▸ What to work on
Tally the lines of the material that carry the word "right". Give no more than the number.

^^^^^^^^^^^^^^^^

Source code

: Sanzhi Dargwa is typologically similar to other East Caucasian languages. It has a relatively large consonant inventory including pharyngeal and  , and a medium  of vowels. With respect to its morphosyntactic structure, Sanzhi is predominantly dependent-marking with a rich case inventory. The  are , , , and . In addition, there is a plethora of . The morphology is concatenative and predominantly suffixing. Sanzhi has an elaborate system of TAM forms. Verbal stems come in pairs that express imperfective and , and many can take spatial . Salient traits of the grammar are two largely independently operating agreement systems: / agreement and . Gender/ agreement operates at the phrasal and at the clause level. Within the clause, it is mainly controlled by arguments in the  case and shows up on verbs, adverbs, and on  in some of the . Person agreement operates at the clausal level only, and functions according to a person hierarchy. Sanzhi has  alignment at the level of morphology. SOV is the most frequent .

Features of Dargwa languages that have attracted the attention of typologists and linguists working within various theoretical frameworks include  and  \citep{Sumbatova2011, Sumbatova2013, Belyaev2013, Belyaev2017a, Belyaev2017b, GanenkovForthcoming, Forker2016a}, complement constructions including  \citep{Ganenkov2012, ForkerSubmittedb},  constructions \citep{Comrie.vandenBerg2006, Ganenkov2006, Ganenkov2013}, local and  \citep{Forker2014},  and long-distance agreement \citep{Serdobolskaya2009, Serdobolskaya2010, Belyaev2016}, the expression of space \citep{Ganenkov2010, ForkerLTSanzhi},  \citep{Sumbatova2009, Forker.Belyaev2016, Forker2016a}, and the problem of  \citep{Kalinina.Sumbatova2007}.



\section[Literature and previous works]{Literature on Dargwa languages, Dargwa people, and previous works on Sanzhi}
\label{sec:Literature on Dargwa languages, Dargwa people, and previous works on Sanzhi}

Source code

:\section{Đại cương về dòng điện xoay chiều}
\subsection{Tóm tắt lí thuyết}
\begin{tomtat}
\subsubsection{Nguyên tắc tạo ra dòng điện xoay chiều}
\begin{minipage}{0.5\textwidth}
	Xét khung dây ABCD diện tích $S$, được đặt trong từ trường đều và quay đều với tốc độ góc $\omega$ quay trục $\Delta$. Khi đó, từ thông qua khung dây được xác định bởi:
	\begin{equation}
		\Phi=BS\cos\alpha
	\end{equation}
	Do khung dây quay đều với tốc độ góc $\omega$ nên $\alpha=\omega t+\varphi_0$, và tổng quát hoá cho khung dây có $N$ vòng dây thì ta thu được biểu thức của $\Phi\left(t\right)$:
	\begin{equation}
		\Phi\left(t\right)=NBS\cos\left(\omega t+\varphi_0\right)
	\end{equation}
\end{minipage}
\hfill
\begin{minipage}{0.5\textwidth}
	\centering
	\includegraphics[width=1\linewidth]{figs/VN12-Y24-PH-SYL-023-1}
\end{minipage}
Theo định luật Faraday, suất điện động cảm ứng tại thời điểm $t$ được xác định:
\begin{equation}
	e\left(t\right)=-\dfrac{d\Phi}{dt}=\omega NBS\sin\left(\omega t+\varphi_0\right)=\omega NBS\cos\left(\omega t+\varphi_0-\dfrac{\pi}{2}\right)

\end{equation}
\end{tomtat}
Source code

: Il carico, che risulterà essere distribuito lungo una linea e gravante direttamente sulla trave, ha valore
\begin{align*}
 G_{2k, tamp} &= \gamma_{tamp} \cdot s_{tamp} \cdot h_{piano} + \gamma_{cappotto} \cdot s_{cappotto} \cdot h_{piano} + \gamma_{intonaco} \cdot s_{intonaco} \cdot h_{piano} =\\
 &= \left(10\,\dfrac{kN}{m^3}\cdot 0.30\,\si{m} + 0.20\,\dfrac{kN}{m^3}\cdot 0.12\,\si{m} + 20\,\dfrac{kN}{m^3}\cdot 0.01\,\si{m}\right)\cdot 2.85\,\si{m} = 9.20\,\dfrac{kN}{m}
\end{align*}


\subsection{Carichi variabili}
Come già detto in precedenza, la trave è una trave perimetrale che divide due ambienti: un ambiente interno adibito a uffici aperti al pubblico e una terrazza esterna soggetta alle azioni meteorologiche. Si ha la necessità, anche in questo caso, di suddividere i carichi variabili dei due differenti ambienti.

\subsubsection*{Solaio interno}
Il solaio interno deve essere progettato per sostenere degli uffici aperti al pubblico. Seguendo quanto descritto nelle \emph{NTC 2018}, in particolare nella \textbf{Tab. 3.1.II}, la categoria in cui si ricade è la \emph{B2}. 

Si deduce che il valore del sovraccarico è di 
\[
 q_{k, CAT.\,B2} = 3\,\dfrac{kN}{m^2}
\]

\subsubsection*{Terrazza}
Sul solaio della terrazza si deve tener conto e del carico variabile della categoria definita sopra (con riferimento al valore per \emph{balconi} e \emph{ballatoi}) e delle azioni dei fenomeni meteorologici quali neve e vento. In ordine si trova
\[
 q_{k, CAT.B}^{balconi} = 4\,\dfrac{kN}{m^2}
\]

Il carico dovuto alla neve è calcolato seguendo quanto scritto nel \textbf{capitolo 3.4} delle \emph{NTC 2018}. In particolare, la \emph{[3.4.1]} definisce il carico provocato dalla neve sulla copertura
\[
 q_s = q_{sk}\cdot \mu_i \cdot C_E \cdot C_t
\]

^^^^^^^^^^^^^^^^

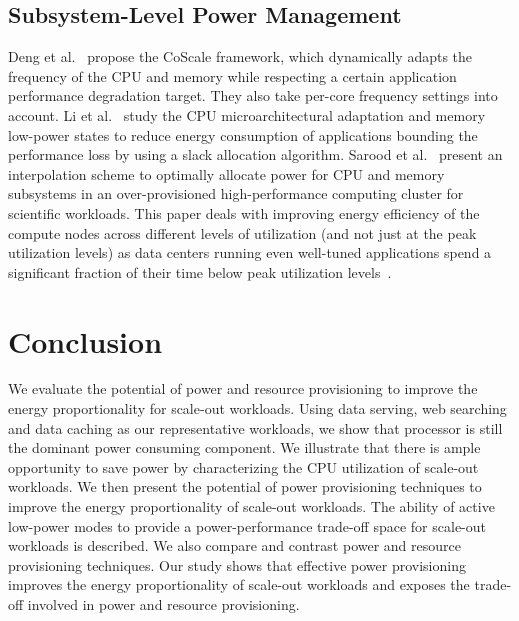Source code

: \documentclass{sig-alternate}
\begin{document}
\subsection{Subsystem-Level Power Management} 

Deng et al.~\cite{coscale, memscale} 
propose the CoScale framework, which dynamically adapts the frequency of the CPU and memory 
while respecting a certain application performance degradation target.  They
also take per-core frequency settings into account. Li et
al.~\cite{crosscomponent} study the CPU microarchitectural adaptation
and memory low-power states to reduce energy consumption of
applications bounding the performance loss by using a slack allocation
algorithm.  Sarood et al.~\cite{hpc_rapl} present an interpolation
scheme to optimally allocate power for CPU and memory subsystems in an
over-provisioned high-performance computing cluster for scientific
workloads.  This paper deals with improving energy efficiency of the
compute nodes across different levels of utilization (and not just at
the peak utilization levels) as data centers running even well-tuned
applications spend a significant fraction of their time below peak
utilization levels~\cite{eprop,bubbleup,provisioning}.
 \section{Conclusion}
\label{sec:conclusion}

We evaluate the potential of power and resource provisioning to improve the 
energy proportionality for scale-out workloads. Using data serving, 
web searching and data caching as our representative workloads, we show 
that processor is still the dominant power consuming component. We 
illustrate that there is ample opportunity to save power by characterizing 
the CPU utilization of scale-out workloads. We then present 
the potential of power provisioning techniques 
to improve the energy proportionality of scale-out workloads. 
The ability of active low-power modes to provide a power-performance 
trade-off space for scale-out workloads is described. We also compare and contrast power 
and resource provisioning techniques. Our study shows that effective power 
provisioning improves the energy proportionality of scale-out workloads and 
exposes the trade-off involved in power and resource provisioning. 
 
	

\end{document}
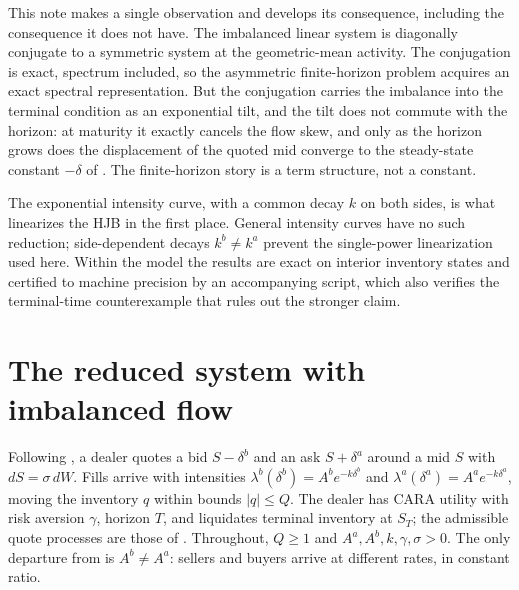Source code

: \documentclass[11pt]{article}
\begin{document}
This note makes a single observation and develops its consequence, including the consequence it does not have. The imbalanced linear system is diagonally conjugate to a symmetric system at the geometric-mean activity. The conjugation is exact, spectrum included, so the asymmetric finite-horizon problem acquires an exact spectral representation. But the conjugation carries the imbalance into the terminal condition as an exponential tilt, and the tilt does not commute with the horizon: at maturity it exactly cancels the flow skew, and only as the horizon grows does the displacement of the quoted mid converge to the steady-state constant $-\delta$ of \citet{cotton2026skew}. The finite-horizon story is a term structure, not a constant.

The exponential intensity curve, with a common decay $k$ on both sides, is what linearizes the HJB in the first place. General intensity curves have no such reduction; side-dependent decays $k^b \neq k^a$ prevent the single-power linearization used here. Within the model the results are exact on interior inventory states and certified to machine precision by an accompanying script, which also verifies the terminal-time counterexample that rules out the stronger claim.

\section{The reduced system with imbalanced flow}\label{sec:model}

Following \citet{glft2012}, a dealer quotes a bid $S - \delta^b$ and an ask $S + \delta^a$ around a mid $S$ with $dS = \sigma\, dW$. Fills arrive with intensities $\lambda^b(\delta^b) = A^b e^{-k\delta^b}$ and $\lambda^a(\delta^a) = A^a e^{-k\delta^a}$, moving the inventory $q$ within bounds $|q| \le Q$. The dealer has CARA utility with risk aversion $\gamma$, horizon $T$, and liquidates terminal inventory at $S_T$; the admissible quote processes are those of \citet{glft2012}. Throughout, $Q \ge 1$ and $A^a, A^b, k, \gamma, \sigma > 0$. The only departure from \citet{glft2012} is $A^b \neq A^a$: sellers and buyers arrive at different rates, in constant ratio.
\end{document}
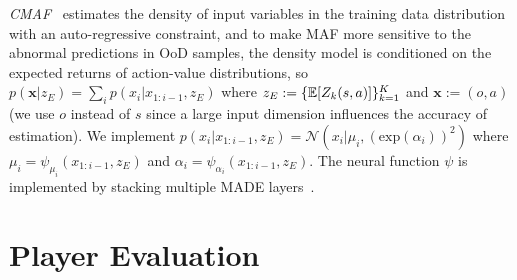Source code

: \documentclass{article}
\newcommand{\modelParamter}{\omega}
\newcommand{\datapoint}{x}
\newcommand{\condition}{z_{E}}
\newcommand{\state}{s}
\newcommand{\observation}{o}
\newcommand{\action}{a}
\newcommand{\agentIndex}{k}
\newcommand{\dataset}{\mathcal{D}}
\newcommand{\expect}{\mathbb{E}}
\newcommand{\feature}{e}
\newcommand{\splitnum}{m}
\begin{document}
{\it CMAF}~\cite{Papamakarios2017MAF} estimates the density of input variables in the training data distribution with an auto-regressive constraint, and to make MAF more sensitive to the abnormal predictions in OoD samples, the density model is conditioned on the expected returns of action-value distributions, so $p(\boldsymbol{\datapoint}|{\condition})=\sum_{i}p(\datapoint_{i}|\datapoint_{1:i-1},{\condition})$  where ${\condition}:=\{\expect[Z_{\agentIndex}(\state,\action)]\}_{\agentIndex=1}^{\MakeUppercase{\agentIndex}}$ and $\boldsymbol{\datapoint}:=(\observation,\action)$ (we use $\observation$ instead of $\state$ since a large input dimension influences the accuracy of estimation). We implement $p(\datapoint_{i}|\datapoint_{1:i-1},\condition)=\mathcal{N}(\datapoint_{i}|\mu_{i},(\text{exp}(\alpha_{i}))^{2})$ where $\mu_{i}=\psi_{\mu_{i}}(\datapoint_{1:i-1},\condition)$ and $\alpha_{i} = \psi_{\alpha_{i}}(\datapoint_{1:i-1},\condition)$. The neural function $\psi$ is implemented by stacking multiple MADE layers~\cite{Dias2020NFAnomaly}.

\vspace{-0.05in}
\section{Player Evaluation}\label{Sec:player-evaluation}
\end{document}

^^^^^^^^^^^^^^^^

▸ Output for this task
4